Rynek inteligentnych okularów jest wyceniany na grube miliony, a wielu producentów widzi w nim przyszłość, starając się przygotować własną propozycję na przyszły rok. Właśnie w 2014 roku segment ubieralnych gadżetów ma zacząć atakować nas ciekawymi rozwiązaniami, mającymi odciągnąć uwagę od Google Glass, do których będą porównywane. Także producenci spoza rynku elektronicznych urządzeń komercyjnych chcą spróbować swoich sił. Przewagę mają ci, którzy do tej pory inwestowali w technologie zbliżone do inteligentnych okularów. Jedną z takich firm jest Lumus – dostawca rozwiązań militarnych w zakresie ubieralnych ekranów.

W ofercie posiadają kilka urządzeń tego typu, ale dzisiaj warto skupić się na modelu DK-40, który w odróżnieniu od Google Glass, ma dostarczyć klientom prawdziwą rzeczywistość rozszerzoną. Produkt ma zadebiutować na styczniowych targach CES 2014. Sprzęt ma być tam zaprezentowany i pokazać swoje możliwości. Okulary mogą przypominać nieco sprzęt Google, ale konstrukcja zastosowana przez Lumus jest nieco inna. Glass pozwalają na podgląd powiadomień w rogu, natomiast DK-40 to wykorzystanie całej prawej części okularu. Oznacza to, że zobaczymy przed okiem wirtualny obraz rozszerzający rzeczywistość. Wyświetlacz otrzyma rozdzielczość 640 x 480 pikseli, co oznacza, że developerzy przygotowujący apki na Androidową platformę będą mięli łatwiej.

Wewnątrz wykorzystano opatentowaną technologię projekcyjną “Light-guide Optical Element” (LOE), która była projektowana dłuższy czas. Efektem prac jest miniaturowy projektorek rzucający obraz na specjalnym systemie soczewek, co pozwala obserwację wyświetlanej treści na przezroczystym materiale. Przyznacie, że to efektowniejsze i bardziej komfortowe niż niewielkie powiadomienia. Zresztą, najlepiej będzie ocenić to dopiero w rzeczywistości. Opisana technologia była wykorzystywana w militarnych rozwiązaniach hełmów US Air Force (np. w F-16). W rzeczywistości producent wciąż nie planuje wejścia na rynek z własnym urządzeniem, ale chce wypromować rozwiązanie w formie dev kita, mogącego pokazać połączenie rzeczywistości rozszerzonej z okularami.

Widoczność wynosi do 25 stopni na okularze, a to co widzicie z prawej strony to wbudowana kamerka z sensorem 5 megapiskeli oraz miejsce na procesor, baterię i różne czujniki.
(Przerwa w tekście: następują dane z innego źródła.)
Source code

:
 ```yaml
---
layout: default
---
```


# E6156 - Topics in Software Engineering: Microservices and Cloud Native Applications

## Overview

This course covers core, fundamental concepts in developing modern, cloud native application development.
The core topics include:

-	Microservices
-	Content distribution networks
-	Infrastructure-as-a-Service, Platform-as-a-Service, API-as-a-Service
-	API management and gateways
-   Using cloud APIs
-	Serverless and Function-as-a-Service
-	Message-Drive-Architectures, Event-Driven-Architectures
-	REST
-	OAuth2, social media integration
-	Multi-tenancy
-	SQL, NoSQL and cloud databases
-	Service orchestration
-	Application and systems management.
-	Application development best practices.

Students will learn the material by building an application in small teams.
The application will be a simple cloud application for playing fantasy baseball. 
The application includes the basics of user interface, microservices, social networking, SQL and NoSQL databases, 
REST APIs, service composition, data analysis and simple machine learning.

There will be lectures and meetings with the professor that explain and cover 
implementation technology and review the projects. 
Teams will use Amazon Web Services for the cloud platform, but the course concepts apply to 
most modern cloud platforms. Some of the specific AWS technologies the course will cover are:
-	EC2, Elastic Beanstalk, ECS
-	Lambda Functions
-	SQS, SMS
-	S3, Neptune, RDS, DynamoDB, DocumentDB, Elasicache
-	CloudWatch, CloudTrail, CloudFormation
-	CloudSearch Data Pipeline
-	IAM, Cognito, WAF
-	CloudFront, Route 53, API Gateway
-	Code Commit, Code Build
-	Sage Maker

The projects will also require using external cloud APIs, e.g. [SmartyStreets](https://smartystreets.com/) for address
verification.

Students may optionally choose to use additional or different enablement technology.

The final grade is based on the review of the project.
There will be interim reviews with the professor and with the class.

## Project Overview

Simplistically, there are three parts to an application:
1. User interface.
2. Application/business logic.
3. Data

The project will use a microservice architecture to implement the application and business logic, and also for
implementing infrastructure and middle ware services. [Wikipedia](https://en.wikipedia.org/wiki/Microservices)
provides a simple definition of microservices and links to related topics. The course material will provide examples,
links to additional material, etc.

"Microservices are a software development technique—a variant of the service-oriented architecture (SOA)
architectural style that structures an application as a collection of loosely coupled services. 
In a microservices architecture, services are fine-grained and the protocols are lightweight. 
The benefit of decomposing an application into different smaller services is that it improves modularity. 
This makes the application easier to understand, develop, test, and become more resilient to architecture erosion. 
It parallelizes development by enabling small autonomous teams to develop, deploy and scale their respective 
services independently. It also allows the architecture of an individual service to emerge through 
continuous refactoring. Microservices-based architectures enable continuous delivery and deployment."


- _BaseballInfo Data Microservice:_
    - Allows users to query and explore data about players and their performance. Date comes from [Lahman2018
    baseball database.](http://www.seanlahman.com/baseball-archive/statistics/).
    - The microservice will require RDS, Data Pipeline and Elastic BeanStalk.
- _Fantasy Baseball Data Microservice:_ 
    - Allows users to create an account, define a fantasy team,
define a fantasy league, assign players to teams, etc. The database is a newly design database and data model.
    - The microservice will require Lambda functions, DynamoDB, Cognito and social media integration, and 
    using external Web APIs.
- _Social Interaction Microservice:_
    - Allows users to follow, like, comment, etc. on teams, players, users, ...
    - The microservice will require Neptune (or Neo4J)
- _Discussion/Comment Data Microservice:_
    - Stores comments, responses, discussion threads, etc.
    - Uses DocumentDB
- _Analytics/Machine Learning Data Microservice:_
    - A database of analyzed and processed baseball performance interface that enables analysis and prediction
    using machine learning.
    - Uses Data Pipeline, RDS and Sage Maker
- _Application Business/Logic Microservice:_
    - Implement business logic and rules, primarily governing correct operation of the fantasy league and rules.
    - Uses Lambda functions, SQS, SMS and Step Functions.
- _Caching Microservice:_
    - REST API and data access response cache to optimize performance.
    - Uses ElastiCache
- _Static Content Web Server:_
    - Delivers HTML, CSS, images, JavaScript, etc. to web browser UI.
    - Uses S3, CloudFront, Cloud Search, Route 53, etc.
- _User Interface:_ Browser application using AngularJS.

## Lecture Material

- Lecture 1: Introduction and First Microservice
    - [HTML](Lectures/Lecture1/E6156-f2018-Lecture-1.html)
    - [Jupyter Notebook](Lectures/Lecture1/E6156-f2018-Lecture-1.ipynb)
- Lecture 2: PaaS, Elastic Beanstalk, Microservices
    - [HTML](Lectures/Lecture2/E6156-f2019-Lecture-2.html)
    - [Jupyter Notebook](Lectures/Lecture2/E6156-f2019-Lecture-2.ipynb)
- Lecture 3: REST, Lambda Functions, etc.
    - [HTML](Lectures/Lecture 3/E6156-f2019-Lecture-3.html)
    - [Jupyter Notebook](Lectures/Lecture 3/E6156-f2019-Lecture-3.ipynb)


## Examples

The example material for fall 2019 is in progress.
Android działa na procesorze OMAP, ale nie sprecyzowano dokładnie jakim. Jest też sensor ruchu, mający synchronizować rzeczywistość rozszerzoną z tym co widzimy przed sobą. Jest to bezprzewodowy sprzęt. Żywotność baterii nie jest na razie mocną stroną produktu, ale weźmy pod uwagę, że mamy do czynienia jeszcze z prototypem. Te sprawy będą rozwiązywane i usprawniane zanim DK-40 pojawi się w oficjalnej wersji. Autorzy udostępnią narzędzia SDK, by programistom łatwiej było przygotować aplikację na platformę.

Szkoda, że na ten moment Lumus chce skupić się na produkcie OEM niż na konsumenckim rozwiązaniu, zobaczymy jednak co z tego wyjdzie. Być może technologię zobaczymy u innego producenta. Są też konkurencyjne rozwiązania z zastosowaniem na oba okulary, więc rozwiązanie nie jest jedynym na rynku. Model DK-40 ma być gotowy do sprzedaży pod koniec pierwszego kwartału 2014 roku i oferowany jako OEM wyselekcjonowanym developerom. Celem pozostaje wspomniana dostawa opatentowanej technologii dla producentów elektroniki, chcących wdrożyć ją w swoich produktach (podobno są to znane marki, ale jeszcze nie opublikowano ich nazw). Nie wspomniano też nic o cenie zestawu. Więcej informacji poznamy na targach CES, które zapowiadają się jak zwykle interesująco. Nie wiadomo też jeszcze nic konkretnego o współpracy ze smartfonami.